─── Data in this exercise
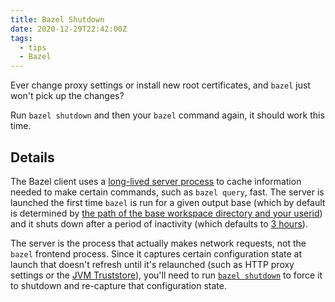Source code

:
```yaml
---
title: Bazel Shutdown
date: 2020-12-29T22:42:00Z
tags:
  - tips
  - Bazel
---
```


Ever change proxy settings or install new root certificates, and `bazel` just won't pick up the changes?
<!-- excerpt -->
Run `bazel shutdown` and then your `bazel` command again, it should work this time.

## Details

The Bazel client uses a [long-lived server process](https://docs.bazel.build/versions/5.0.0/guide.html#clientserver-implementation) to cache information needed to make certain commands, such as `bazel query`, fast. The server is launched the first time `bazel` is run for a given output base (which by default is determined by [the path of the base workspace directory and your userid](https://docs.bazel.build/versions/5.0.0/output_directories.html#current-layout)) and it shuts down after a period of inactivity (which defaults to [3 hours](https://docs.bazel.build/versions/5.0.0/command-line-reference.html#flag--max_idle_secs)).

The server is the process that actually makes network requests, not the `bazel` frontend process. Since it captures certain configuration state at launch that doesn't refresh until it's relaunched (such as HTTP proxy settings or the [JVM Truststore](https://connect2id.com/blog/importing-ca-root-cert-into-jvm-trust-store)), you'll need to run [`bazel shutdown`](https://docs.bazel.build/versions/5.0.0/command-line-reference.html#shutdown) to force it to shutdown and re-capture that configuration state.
──────
─── Data in this exercise
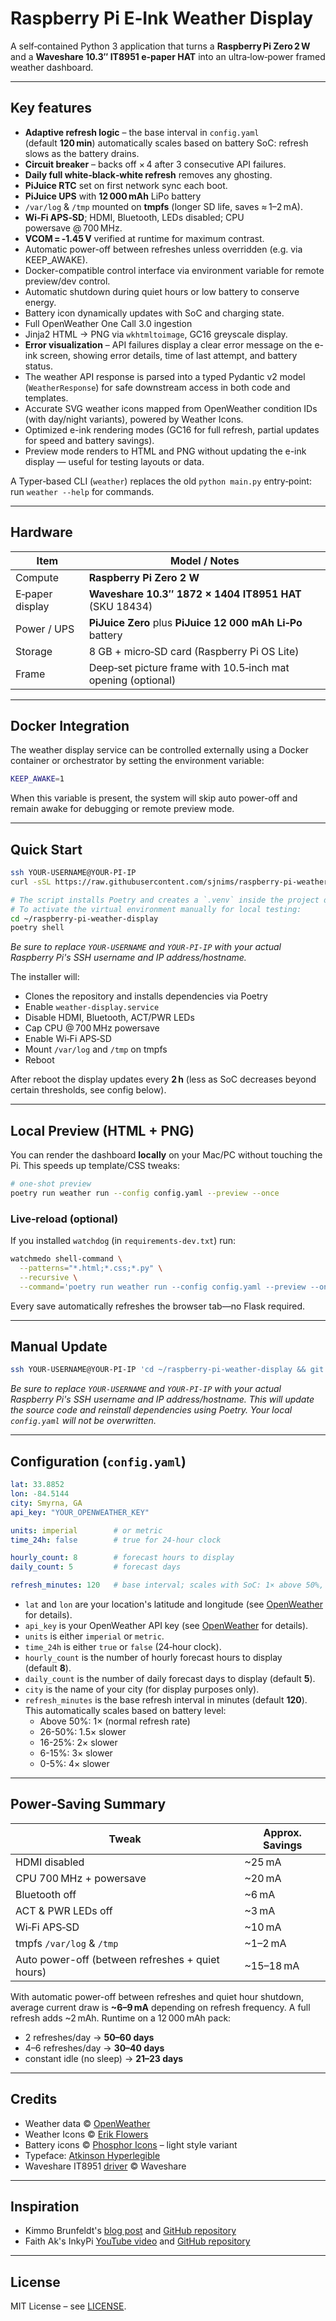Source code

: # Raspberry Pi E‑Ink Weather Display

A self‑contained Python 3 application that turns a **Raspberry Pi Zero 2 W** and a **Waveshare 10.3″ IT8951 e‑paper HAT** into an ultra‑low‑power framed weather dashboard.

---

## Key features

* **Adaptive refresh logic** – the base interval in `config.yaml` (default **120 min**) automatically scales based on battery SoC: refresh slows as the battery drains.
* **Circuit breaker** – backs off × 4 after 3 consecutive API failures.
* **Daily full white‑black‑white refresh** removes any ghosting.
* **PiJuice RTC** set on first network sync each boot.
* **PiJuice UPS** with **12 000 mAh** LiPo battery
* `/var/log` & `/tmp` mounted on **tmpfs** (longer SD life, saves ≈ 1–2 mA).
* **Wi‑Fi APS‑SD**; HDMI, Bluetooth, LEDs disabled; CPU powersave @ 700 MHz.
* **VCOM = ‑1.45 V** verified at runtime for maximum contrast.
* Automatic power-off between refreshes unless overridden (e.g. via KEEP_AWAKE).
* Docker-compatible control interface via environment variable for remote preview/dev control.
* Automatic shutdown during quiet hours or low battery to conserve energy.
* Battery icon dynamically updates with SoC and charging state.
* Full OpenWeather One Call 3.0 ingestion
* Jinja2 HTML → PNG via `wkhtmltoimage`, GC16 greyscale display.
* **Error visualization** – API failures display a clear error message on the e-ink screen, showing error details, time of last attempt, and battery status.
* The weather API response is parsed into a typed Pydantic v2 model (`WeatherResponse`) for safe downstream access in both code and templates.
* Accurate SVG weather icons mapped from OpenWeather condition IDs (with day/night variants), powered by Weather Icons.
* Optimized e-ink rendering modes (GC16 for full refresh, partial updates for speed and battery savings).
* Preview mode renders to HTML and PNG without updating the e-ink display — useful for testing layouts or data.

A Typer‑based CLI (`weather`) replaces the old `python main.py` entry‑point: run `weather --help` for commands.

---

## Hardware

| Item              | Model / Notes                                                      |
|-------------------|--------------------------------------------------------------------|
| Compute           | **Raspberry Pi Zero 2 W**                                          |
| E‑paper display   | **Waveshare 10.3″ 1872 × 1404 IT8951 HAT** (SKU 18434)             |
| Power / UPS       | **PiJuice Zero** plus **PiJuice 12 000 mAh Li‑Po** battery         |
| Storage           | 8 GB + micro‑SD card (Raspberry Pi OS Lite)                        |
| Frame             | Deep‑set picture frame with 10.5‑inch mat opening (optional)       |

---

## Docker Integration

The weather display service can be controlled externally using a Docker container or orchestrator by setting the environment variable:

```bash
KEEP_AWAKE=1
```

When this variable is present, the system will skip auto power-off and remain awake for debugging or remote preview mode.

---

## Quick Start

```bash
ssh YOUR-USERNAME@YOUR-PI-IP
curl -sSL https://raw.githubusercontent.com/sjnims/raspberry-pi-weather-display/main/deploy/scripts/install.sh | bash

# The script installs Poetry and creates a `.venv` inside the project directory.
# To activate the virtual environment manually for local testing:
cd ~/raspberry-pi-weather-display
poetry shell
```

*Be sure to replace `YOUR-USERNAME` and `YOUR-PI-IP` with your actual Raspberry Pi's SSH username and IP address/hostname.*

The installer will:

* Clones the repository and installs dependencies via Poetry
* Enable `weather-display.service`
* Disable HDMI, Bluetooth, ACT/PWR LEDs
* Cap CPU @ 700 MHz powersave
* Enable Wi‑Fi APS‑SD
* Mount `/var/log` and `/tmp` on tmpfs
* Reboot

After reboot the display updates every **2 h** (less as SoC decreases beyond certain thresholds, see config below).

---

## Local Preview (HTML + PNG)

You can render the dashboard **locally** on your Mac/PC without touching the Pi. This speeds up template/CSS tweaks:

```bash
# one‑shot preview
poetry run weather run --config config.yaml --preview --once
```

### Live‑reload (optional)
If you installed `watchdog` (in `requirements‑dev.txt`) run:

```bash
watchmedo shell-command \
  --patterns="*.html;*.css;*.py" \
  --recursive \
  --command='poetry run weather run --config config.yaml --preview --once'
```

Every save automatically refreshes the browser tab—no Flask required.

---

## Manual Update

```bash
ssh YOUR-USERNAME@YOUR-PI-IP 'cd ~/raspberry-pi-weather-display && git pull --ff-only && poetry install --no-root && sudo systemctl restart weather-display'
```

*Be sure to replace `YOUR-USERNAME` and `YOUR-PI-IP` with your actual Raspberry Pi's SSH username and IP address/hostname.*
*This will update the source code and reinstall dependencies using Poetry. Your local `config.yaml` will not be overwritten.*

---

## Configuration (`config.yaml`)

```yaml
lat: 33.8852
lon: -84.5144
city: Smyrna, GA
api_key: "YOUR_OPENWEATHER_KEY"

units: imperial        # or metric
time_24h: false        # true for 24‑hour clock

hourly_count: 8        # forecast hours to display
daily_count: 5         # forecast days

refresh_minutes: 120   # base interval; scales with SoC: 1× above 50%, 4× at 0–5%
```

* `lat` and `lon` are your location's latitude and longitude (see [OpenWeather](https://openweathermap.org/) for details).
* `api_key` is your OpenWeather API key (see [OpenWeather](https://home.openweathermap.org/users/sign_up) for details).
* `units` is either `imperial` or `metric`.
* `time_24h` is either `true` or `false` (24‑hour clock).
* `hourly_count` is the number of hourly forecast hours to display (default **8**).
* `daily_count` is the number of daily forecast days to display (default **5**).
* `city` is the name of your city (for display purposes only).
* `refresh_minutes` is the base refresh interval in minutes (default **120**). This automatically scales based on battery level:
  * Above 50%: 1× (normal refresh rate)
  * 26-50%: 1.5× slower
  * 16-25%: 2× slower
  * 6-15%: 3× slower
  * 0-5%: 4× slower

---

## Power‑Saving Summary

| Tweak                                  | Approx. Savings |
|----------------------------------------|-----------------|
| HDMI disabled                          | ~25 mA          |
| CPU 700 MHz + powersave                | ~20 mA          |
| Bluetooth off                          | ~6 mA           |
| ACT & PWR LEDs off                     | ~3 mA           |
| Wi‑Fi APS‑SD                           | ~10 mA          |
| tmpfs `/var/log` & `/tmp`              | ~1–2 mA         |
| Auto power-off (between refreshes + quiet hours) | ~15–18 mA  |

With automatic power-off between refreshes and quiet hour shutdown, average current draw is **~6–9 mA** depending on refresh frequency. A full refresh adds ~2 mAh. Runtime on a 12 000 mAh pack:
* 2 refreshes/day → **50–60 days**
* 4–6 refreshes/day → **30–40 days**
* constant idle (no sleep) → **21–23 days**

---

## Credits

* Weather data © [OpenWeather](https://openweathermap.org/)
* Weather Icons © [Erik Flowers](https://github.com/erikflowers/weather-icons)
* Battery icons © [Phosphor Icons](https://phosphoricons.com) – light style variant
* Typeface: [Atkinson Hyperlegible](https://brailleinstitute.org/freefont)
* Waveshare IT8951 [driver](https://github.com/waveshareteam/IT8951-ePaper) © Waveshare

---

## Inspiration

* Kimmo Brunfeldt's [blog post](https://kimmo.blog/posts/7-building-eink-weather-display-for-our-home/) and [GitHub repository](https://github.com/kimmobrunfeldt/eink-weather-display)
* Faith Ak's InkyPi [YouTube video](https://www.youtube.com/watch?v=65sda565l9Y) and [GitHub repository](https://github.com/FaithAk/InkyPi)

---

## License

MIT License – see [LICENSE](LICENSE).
──────
─── Data in this exercise
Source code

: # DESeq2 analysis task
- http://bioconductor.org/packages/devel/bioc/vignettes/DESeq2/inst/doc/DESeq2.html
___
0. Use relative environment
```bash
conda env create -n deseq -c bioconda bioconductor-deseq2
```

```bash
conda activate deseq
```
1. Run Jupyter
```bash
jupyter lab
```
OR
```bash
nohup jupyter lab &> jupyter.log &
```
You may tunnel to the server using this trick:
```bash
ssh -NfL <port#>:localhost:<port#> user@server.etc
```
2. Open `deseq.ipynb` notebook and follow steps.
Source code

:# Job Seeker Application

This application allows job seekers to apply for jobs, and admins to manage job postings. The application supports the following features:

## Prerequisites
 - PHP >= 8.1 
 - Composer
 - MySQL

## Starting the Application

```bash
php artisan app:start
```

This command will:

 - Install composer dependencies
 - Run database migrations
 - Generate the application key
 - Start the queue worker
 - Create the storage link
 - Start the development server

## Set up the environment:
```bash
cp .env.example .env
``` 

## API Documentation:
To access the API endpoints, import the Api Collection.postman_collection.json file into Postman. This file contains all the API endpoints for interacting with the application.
──────
Exercise prompt =>
Given the data above, transcribe exactly the lines from the one containing "with **12 000 mAh** LiPo battery" down to the one containing "10.3″ 1872 × 1404 IT8951", and no others.

Final answer =>
* **PiJuice UPS** with **12 000 mAh** LiPo battery
* `/var/log` & `/tmp` mounted on **tmpfs** (longer SD life, saves ≈ 1–2 mA).
* **Wi‑Fi APS‑SD**; HDMI, Bluetooth, LEDs disabled; CPU powersave @ 700 MHz.
* **VCOM = ‑1.45 V** verified at runtime for maximum contrast.
* Automatic power-off between refreshes unless overridden (e.g. via KEEP_AWAKE).
* Docker-compatible control interface via environment variable for remote preview/dev control.
* Automatic shutdown during quiet hours or low battery to conserve energy.
* Battery icon dynamically updates with SoC and charging state.
* Full OpenWeather One Call 3.0 ingestion
* Jinja2 HTML → PNG via `wkhtmltoimage`, GC16 greyscale display.
* **Error visualization** – API failures display a clear error message on the e-ink screen, showing error details, time of last attempt, and battery status.
* The weather API response is parsed into a typed Pydantic v2 model (`WeatherResponse`) for safe downstream access in both code and templates.
* Accurate SVG weather icons mapped from OpenWeather condition IDs (with day/night variants), powered by Weather Icons.
* Optimized e-ink rendering modes (GC16 for full refresh, partial updates for speed and battery savings).
* Preview mode renders to HTML and PNG without updating the e-ink display — useful for testing layouts or data.

A Typer‑based CLI (`weather`) replaces the old `python main.py` entry‑point: run `weather --help` for commands.

---

## Hardware

| Item              | Model / Notes                                                      |
|-------------------|--------------------------------------------------------------------|
| Compute           | **Raspberry Pi Zero 2 W**                                          |
| E‑paper display   | **Waveshare 10.3″ 1872 × 1404 IT8951 HAT** (SKU 18434)             |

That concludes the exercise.